Ford Motor Company is rolling out a new driver-assist system that can reduce the severity of or even eliminate some frontal collisions involving vehicles and pedestrians.
Pre-Collision Assist with Pedestrian Detection uses radar and camera technology to scan the roadway ahead and, if a collision risk with a vehicle or pedestrian is detected, provides a warning to the driver. If the driver does not respond in time, the system can automatically apply up to full braking force to help reduce the severity of or even eliminate some frontal collisions. Pre-Collision Assist may help drivers avoid rear end collisions with other vehicles at all speeds, while Pedestrian Detection can help the driver avoid pedestrians at lower speeds – both may reduce the severity of forward collisions or even prevent certain forward collisions.
Pre-Collision Assist with Pedestrian Detection will debut as available technology on the 2015 Ford Mondeo on sale in Europe this year. It will then roll out to other Ford and Lincoln products around the world.

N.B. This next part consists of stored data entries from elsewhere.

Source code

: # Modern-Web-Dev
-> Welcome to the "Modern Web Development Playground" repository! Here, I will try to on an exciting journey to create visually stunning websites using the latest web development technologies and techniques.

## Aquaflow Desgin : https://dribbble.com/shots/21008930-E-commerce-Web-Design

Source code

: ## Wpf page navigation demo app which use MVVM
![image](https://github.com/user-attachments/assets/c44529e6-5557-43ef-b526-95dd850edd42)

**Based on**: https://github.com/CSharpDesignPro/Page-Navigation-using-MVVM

While the new system may be especially helpful in unexpected situations, it does not replace the driver and has limitations including nighttime, low and harsh lighting conditions, vehicles moving in a different direction and certain weather conditions.

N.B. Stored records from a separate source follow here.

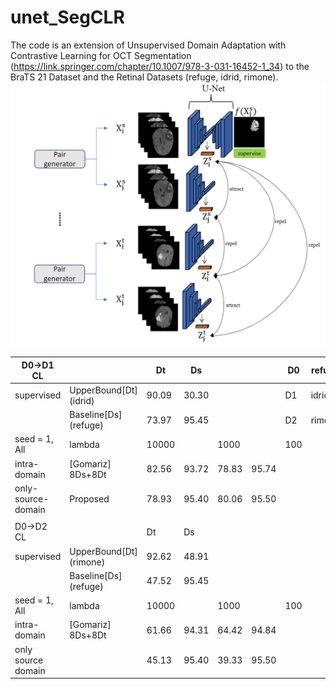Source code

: # unet_SegCLR
The code is an extension of Unsupervised Domain Adaptation with Contrastive Learning for OCT Segmentation (https://link.springer.com/chapter/10.1007/978-3-031-16452-1_34) 
to the BraTS 21 Dataset and the Retinal Datasets (refuge, idrid, rimone).
![alt text](https://github.com/LingkaiZhu1999/unet_SegCLR/blob/main/illustration.PNG?raw=true)

| D0->D1 CL          |                         | Dt    | Ds    |       |       | D0  | refuge  |
|--------------------|-------------------------|-------|-------|-------|-------|-----|---------|
| supervised         | UpperBound[Dt] (idrid)  | 90.09 | 30.30 |       |       | D1  | idrid   |
|                    | Baseline[Ds] (refuge)   | 73.97 | 95.45 |       |       | D2  | rimone  |
| seed = 1, All      | lambda                  | 10000 |       | 1000  |       | 100 |         |
| intra-domain       | [Gomariz]  8Ds+8Dt      | 82.56 | 93.72 | 78.83 | 95.74 |     |         |
| only-source-domain | Proposed                | 78.93 | 95.40 | 80.06 | 95.50 |     |         |
|                    |                         |       |       |       |       |     |         |
| D0->D2 CL          |                         | Dt    | Ds    |       |       |     |         |
| supervised         | UpperBound[Dt] (rimone) | 92.62 | 48.91 |       |       |     |         |
|                    | Baseline[Ds] (refuge)   | 47.52 | 95.45 |       |       |     |         |
| seed = 1, All      | lambda                  | 10000 |       | 1000  |       | 100 |         |
| intra-domain       | [Gomariz]  8Ds+8Dt      | 61.66 | 94.31 | 64.42 | 94.84 |     |         |
| only source domain |                         | 45.13 | 95.40 | 39.33 | 95.50 |     |         |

In daylight and clear weather conditions, the new technology may detect people in or near the road ahead, or pedestrians crossing the vehicle’s path. If a pedestrian is detected in front of the car and a collision is imminent, the driver first receives an audible and visual warning. Should the driver not respond, the system improves brake responsiveness by reducing the gap between brake pads and discs. If there is still no response from the driver, the brakes are applied automatically and vehicle speed is reduced.

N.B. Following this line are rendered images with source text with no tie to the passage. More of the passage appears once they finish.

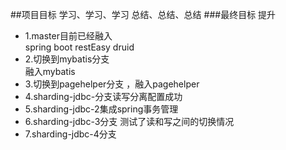 ##项目目标
学习、学习、学习
总结、总结、总结
###最终目标
提升


- 1.master目前已经融入  
spring boot restEasy druid
- 2.切换到mybatis分支  
 融入mybatis
- 3.切换到pagehelper分支 ，融入pagehelper
- 4.sharding-jdbc-分支读写分离配置成功
- 5.sharding-jdbc-2集成spring事务管理
- 6.sharding-jdbc-3分支 测试了读和写之间的切换情况
- 7.sharding-jdbc-4分支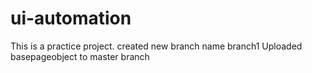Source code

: # ui-automation
This is a practice project.
created new branch name branch1
Uploaded basepageobject to master branch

The system processes information collected from a windshield-mounted camera and radar located near the bumper; it then checks the information against a database of pedestrian shapes to help distinguish people from typical roadside scenery and objects.
Ford engineers tested the system on closed test tracks using rigs fitted with manikins to replicate pedestrians. They then spent months refining the technology on roads around the world to test system reliability.